M. Picotte: Vous allez me clarifier certaines choses puisque j'ai
eu droit à certains documents. Lors de l'étude des
grévistes de la faim, par exemple, j'ai eu droit à certains
documents de la part de
l'office et les gens autour de la table y ont eu droit aussi. Entre
autres, j'ai pu remarquer que, dans un dossier de l'office, il y avait des
coupures de presse de toutes sortes de choses. Pour vous donner un exemple bien
précis - je pourrais en choisir d'autres, mais je vais choisir celui-ci,
entre autres - dans le dossier de Marcel Talbot, il y avait du "clipping" qui
ne le concernait pas du tout, mais qui portait sur les
démêlés policiers d'un candidat à l'élection
fédérale du 4 septembre dernier. C'était dans le dossier
de Marcel Talbot, entre autres. Mot, je me demande encore ce que cela faisait
dans le dossier de Talbot, l'arrestation du candidat créditiste de
Drummond, par exemple, et ses démêlés avec la justice.
C'était dans le dossier de Marcel Talbot. C'est ce que vous nous avez
fourni; c'était un cas, entre autres.
Il y avait aussi un autre dossier, si ma mémoire est bonne; je
pense que c'est M. Robidas. Ce matin, après nous avoir dit que vos
dossiers étaient révisés, que vos services
révisaient cela une fois ou deux - au moins deux fois - j'ai cru
remarquer, en tout cas, dans le dossier de Robidas dont j'avais copie, que les
dettes de l'emprunteur sur l'un de vos documents se chiffraient à 42 500
$; on devait soustraire, par exemple, son avoir net, moins les dettes. On
s'était justement trompé dans le dossier, on n'avait pas
soustrait les dettes, mais on avait soustrait le paiement qu'il devait faire
d'une façon annuelle, ce qui faisait un avoir net au gars de 20 000 $
supérieur à ce qu'il avait exactement.
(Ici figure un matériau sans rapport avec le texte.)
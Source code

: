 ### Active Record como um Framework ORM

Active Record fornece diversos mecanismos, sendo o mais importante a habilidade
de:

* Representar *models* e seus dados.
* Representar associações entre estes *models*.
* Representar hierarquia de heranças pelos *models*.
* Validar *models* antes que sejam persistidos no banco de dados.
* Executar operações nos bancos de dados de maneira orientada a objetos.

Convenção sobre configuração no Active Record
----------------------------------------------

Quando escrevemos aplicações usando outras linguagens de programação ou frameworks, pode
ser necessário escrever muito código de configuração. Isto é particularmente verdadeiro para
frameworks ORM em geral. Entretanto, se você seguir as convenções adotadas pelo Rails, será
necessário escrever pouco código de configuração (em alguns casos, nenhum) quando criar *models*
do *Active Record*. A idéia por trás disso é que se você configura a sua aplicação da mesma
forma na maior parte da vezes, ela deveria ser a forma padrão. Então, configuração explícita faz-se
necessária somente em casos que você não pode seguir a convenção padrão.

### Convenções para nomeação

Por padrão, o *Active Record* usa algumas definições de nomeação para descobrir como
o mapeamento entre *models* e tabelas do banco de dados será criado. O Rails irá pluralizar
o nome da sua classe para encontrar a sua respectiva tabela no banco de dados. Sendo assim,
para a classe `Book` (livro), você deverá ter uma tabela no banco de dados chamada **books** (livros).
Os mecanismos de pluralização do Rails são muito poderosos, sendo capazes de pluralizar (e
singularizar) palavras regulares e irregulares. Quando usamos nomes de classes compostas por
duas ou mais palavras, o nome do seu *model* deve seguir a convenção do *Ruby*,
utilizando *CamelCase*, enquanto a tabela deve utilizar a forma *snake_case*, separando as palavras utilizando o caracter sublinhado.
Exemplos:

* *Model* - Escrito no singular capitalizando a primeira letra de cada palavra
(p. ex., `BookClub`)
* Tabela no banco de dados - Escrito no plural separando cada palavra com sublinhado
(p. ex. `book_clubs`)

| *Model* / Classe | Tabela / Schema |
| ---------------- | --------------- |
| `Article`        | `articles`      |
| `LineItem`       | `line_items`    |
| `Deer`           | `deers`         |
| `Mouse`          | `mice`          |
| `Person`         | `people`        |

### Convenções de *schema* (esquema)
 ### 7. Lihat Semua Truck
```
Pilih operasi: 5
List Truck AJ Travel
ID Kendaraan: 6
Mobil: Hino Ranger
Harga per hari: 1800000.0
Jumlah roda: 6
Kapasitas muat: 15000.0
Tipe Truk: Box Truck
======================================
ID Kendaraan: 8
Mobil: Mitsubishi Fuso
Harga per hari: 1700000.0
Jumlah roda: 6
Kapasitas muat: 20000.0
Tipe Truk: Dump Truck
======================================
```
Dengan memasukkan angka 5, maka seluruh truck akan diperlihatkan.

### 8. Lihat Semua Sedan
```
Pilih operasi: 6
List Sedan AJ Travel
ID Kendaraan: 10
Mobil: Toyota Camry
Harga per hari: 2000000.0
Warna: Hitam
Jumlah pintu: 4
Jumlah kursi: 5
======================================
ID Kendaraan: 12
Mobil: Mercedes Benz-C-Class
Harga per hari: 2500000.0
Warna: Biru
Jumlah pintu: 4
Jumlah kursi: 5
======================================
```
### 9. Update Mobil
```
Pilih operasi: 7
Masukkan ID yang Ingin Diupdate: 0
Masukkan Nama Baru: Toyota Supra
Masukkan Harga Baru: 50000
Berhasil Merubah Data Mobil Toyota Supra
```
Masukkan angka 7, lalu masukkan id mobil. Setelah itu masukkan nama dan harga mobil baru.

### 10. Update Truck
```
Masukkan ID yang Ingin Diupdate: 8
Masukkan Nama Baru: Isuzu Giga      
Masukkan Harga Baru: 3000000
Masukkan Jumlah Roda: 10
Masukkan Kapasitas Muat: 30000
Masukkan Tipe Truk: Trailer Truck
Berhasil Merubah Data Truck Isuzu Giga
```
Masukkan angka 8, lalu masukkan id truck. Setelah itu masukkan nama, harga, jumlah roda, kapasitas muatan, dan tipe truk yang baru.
Ce sont des dossiers qu'on
nous avait fournis, qui sont annotés, qui devaient être
révisés une fois, deux fois, trois fois par votre
comptabilité, par vos gens qui font la comptabilité, qui sont
à l'intérieur de ce dossier et sur lesquels vous avez pris des
décisions. Vous avez pris des décisions sur ces "clippings", sur
ces calculs-là.
M. Moreau: Je ne connais pas les dossiers; les comptes à
payer et les comptes à recevoir, c'est bien clair qu'on les soustrait.
Il faudrait revoir le dossier.
M. Picotte: Moi aussi, je sais cela que les comptes à
payer et les comptes à recevoir, on les soustrait, mais il faut prendre
les bons chiffres pour les soustraire.
M. Moreau: Ah! C'est possible, il faudrait avoir le dossier. Je
n'ai pas d'objection à en discuter.
M. Picotte: Ce sont des dossiers qui existent. Est-ce que c'est
pour cela que vous ne voulez pas remettre les dossiers aux gens?
M. Moreau: Non, non, je pense que...
M. Picotte: Non, mais on se pose des questions. Vous dites que
vous ne voulez pas les remettre, alors que la Commission d'accès
à l'information vous suggère de le faire.
M. Moreau: La loi 65, vous t'avez adoptée. Ce n'est pas
moi qui l'ai adoptée. Il y a un truc dedans pour un appel, d'accord?
Nous autres, on suit la loi. Alors, j'aimerais qu'on respecte notre conscience,
qu'on nous permette d'observer la loi.
M. Picotte: Êtes-vous en train de me dire qu'on a
adopté la loi et qu'on vous oblige à aller en appel? C'est ce que
vous êtes en train de me dire?
M. Moreau: Non, je vous dis que dans la loi 65 il y a un recours
qui est prévu pour aller en appel.
M. Picotte: Mais c'est votre choix d'aller en appel. Ne nous
dites pas que c'est la loi qui vous oblige à aller en appel.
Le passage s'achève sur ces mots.